Image Image Image Image Image Image Image Image Image Image
Scroll to top



Spirit’s New Inflight Beverage: Canned Wine

Spirit’s New Inflight Beverage: Canned Wine

Spirit last week began selling cans of Friends Wine In a Can on its flights.

That’s right: wine in 250-milliliter aluminum cans.

Price: $7 a can.

Florida-based Friends boasts that it has invented a new category of wine it dubs “Fun Wine.” What that means is such flavors as Strawberry Moscato and Grape Melon and a relatively low alcohol content.

Sweet, in other words.

Sweetness in a can.

Sweetness in a can with only 6 percent alcohol.

As a semi-serious wine drinker, I’m tempted to bash Spirit for pandering to their customers’ basest tastes. I mean, really, sweet wine in a soda can? “Strawberry jam on the nose, with a hint of popsicle on the palate, and a long metallic finish.” Mmmmm.

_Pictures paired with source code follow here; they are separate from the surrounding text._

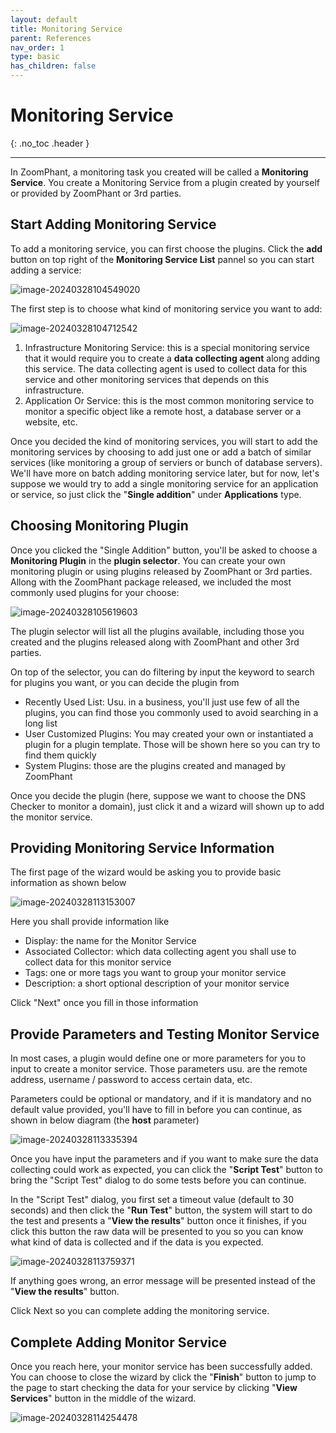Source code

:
 ```yaml
---
layout: default
title: Monitoring Service
parent: References
nav_order: 1
type: basic
has_children: false
---
```


# Monitoring Service
{: .no_toc .header }

----
In ZoomPhant, a monitoring task you created will be called a **Monitoring Service**. You create a Monitoring Service from a plugin created by yourself or provided by ZoomPhant or 3rd parties.

## Start Adding Monitoring Service ##

To add a monitoring service, you can first choose the plugins. Click the **add** button on top right of the **Monitoring Service List** pannel so you can start adding a service:

![image-20240328104549020](./image-20240328104549020.png)



The first step is to choose what kind of monitoring service you want to add:

![image-20240328104712542](./image-20240328104712542.png)



1. Infrastructure Monitoring Service: this is a special monitoring service that it would require you to create a **data collecting agent** along adding this service. The data collecting agent is used to collect data for this service and other monitoring services that depends on this infrastructure.
2. Application Or Service: this is the most common monitoring service to monitor a specific object like a remote host, a database server or a website, etc.



Once you decided the kind of monitoring services, you will start to add the monitoring services by choosing to add just one or add a batch of similar services (like monitoring a group of serviers or bunch of database servers). We'll have more on batch adding monitoring service later, but for now, let's suppose we would try to add a single monitoring service for an application or service, so just click the "**Single addition**" under **Applications** type.



## Choosing Monitoring Plugin

Once you clicked the "Single Addition" button, you'll be asked to choose a **Monitoring Plugin** in the **plugin selector**. You can create your own monitoring plugin or using plugins released by ZoomPhant or 3rd parties. Allong with the ZoomPhant package released, we included the most commonly used plugins for your choose:

![image-20240328105619603](./image-20240328105619603.png)


The plugin selector will list all the plugins available, including those you created and the plugins released along with ZoomPhant and other 3rd parties.

On top of the selector, you can do filtering by input the keyword to search for plugins you want, or you can decide the plugin from

* Recently Used List: Usu. in a business, you'll just use few of all the plugins, you can find those you commonly used to avoid searching in a long list
* User Customized Plugins: You may created your own or instantiated a plugin for a plugin template. Those will be shown here so you can try to find them quickly
* System Plugins: those are the plugins created and managed by ZoomPhant


Once you decide the plugin (here, suppose we want to choose the DNS Checker to monitor a domain), just click it and a wizard will shown up to add the monitor service.


## Providing Monitoring Service Information

The first page of the wizard would be asking you to provide basic information as shown below

![image-20240328113153007](./image-20240328113153007.png)

Here you shall provide information like

* Display: the name for the Monitor Service
* Associated Collector: which data collecting agent you shall use to collect data for this monitor service
* Tags: one or more tags you want to group your monitor service
* Description: a short optional description of your monitor service

Click "Next" once you fill in those information



## Provide Parameters and Testing Monitor Service

In most cases, a plugin would define one or more parameters for you to input to create a monitor service. Those parameters usu. are the remote address, username / password to access certain data, etc.

Parameters could be optional or mandatory, and if it is mandatory and no default value provided, you'll have to fill in before you can continue, as shown in below diagram (the **host** parameter)

![image-20240328113335394](./image-20240328113335394.png)



Once you have input the parameters and if you want to make sure the data collecting could work as expected, you can click the "**Script Test**" button to bring the "Script Test" dialog to do some tests before you can continue. 

In the "Script Test" dialog, you first set a timeout value (default to 30 seconds) and then click the "**Run Test**" button, the system will start to do the test and presents a "**View the results**" button once it finishes, if you click this button the raw data will be presented to you so you can know what kind of data is collected and if the data is you expected.

![image-20240328113759371](./image-20240328113759371.png)

If anything goes wrong, an error message will be presented instead of the "**View the results**" button.

Click Next so you can complete adding the monitoring service.

## Complete Adding Monitor Service

Once you reach here, your monitor service has been successfully added. You can choose to close the wizard by click the "**Finish**" button to jump to the page to start checking the data for your service by clicking "**View Services**" button in the middle of the wizard.



![image-20240328114254478](./image-20240328114254478.png)
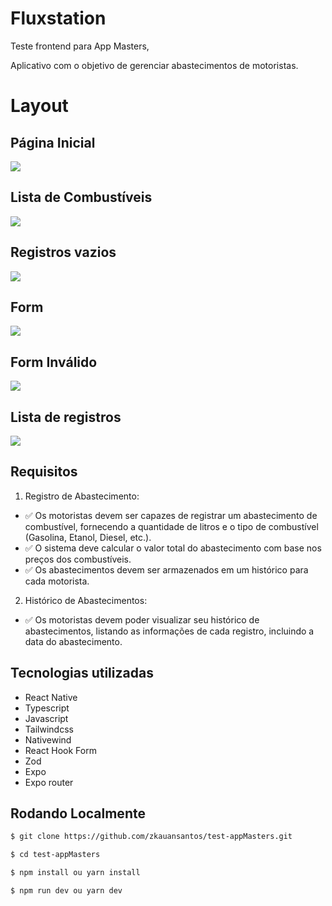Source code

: # Fluxstation

Teste frontend para App Masters,

Aplicativo com o objetivo de gerenciar abastecimentos de motoristas.


# Layout

## Página Inicial

[<img src="./public/Home.png"/>]()

## Lista de Combustíveis

[<img src="./public/Lista-combustíveis.png"/>]()

## Registros vazios

[<img src="./public/empty-state.png"/>]()

## Form

[<img src="./public/Form.png"/>]()

## Form Inválido

[<img src="./public/invalid-form.png"/>]()

## Lista de registros

[<img src="./public/list.png"/>]()



## Requisitos

1. Registro de Abastecimento:
- ✅ Os motoristas devem ser capazes de registrar um abastecimento de
combustível, fornecendo a quantidade de litros e o tipo de combustível
(Gasolina, Etanol, Diesel, etc.).
- ✅ O sistema deve calcular o valor total do abastecimento com base nos preços dos
combustíveis.
- ✅ Os abastecimentos devem ser armazenados em um histórico para cada
motorista.


2. Histórico de Abastecimentos:
- ✅ Os motoristas devem poder visualizar seu histórico de abastecimentos, listando
as informações de cada registro, incluindo a data do abastecimento.


## Tecnologias utilizadas

- React Native
- Typescript
- Javascript
- Tailwindcss
- Nativewind
- React Hook Form
- Zod
- Expo
- Expo router


## Rodando Localmente

```bash
$ git clone https://github.com/zkauansantos/test-appMasters.git

$ cd test-appMasters

$ npm install ou yarn install

$ npm run dev ou yarn dev
```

But all snootiness aside, the price isn’t a deal-killer. And if your tastes run to the sugary end of the spectrum, this might be just the thing to take your mind off the multitude of ancillary fees you’ve paid to sit in a seat with industry-lagging legroom.


Reader Reality Check

Sweet wine in a can: neat or nasty?

Other Posts of Interest

Stay in Touch

For more news like this, sign up to receive our free weekly newsletter. You can follow us on Twitter and Facebook, too.

  • Max Kroner

    Coolest concept I’ve ever seen. Your clearly an idiot.

  • James

    It’s delicious! I tried it on the flight and it was so much better then I expected. Agree with Max – your opinion clearly sucks.

  • DaB

    Wine (citric, mallic and tartaric acids) in an aluminum container?! Or should I say in a BPA (lining) container? Either way: YUCK!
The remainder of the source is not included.